Margaret the First: A Novel. Danielle Dutton. New York: Catapult, 2016. 165 pp. $15.95. ISBN 978-1-936787-35-7.

The prolific seventeenth-century natural philosopher Margaret Cavendish makes her appearance in two recent novels: Siri Hustvedt's The Blazing World and Danielle Dutton's Margaret the First. In Hustvedt's book, Cavendish emerges from the notebooks of mixed-media artist Harriet Burden, who documents her own ideas as they emerge bright-hued and fascinatingly tangled (in the pleasurable manner of Celtic knots) from her readings in philosophy, physics, history, theology, and art criticism. In Dutton's novel, Cavendish is the central protagonist whose thoughts, often lyrical, reveal a blossoming poet/philosopher struggling to overcome her own initial timidity on her way to becoming a published writer. Both novels are well worth reading: each provides an ingenious, well-wrought narrative, and each has the added benefit of being useful in the classroom as a way to analyze literary history.

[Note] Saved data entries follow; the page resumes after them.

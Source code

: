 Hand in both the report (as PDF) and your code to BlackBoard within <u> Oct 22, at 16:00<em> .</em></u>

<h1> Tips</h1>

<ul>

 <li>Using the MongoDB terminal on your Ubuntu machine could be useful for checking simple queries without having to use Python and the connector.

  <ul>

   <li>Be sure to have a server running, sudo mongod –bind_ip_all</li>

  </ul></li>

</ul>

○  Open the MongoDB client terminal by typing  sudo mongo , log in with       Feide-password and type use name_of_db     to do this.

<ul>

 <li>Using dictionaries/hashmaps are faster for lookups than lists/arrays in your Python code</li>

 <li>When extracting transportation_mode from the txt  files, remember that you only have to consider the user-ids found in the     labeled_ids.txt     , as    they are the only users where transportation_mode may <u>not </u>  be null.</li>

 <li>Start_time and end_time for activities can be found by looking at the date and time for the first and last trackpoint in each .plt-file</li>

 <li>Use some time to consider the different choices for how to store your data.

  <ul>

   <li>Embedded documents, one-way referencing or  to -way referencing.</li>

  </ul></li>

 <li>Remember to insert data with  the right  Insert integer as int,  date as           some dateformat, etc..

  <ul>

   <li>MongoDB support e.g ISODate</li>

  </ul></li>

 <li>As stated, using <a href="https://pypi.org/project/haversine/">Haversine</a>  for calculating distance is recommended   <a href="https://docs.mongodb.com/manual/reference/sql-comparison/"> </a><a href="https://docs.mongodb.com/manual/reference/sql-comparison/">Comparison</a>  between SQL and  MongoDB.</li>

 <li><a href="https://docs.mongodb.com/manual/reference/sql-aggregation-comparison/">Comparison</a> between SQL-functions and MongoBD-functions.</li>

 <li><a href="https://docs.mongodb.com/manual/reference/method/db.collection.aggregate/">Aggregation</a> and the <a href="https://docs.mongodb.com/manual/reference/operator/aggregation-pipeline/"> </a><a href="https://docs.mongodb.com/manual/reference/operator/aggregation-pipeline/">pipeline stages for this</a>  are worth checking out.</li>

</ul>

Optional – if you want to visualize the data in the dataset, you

Hustvedt's The Blazing World weaves serious questions of aesthetics into the warp of meditations on ethics, often yielding particularly intriguing insights for thinking about how the property value of art relates to the experience of its production, reception, and possession. In this regard, the novel's frame is an especially smart choice. The story is developed through the fictional format of a scholarly edition of Burden's notebooks, which are of special interest, we learn, [End Page 127] because the attribution of several of her finest works is in question. The character of the editor, I. V. Hess, provides an introduction to the volume, and fully glosses subsequent passages from Burden's writing with references not only to Margaret Cavendish (with whom Burden identifies), but also to other literary critics, historians of science, philosophers, and theorists such as Virginia Woolf, Lisa Sarasohn, Edmund Husserl, and Judith Butler. The "edition" is augmented by interviews with Burden's daughter, son, lover, two art critics, and three male poseurs (men who assume her artistic identity in public), each interspersed so as to amplify and contextualize the content of a given notebook.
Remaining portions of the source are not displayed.